■ Exercise: Only lines that contain the string "will" should be returned from the material below.

(Beginning of Source data)

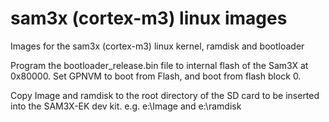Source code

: sam3x (cortex-m3) linux images
==================

Images for the sam3x (cortex-m3) linux kernel, ramdisk and bootloader

Program the bootloader_release.bin file to internal flash of the Sam3X at 0x80000. 
Set GPNVM to boot from Flash, and boot from flash block 0.

Copy Image and ramdisk to the root directory of the SD card to be inserted into the
SAM3X-EK dev kit.  e.g.  e:\Image and e:\ramdisk
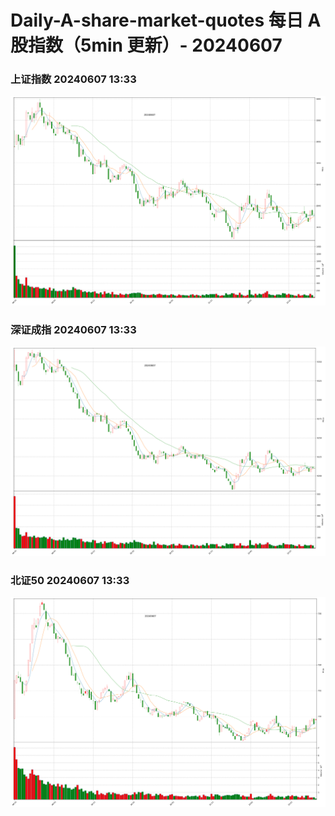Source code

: 
# Daily-A-share-market-quotes 每日 A 股指数（5min 更新）- 20240607

### 上证指数 20240607 13:33
![](./fig/2024/6/20240607-sh000001.png)

### 深证成指 20240607 13:33
![](./fig/2024/6/20240607-sz399001.png)

### 北证50 20240607 13:33
![](./fig/2024/6/20240607-bj899050.png)
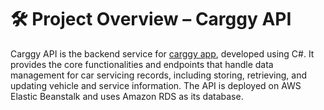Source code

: # 🛠️ Project Overview – Carggy API
Carggy API is the backend service for [carggy app](https://github.com/zhenwaikok/carggy), developed using C#. It provides the core functionalities and endpoints that handle data management for car servicing records, including storing, retrieving, and updating vehicle and service information. The API is deployed on AWS Elastic Beanstalk and uses Amazon RDS as its database.
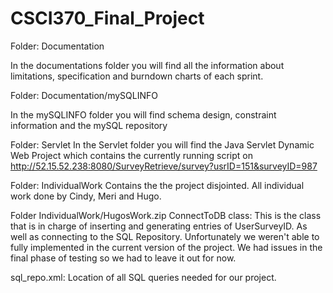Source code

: # CSCI370_Final_Project



Folder: Documentation

In the documentations folder you will find all the information about limitations, specification and burndown charts of each sprint.

Folder: Documentation/mySQLINFO

In the mySQLINFO folder you will find schema design, constraint information and the mySQL repository 

Folder: Servlet
In the Servlet folder you will find the Java Servlet Dynamic Web Project which contains the currently running script on 
http://52.15.52.238:8080/SurveyRetrieve/survey?usrID=151&surveyID=987

Folder: IndividualWork
Contains the the project disjointed. All individual work done by Cindy, Meri and Hugo.

Folder IndividualWork/HugosWork.zip
  ConnectToDB class: This is the class that is in charge of inserting and generating entries of UserSurveyID. As well as connecting to the SQL Repository. Unfortunately we weren't able to fully implemented in the current version of the project. We had issues in the final phase of testing so we had to leave it out for now.
 
  sql_repo.xml: Location of all SQL queries needed for our project.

(End of Source data)

■ Response area:
In the documentations folder you will find all the information about limitations, specification and burndown charts of each sprint.
In the mySQLINFO folder you will find schema design, constraint information and the mySQL repository 
In the Servlet folder you will find the Java Servlet Dynamic Web Project which contains the currently running script on 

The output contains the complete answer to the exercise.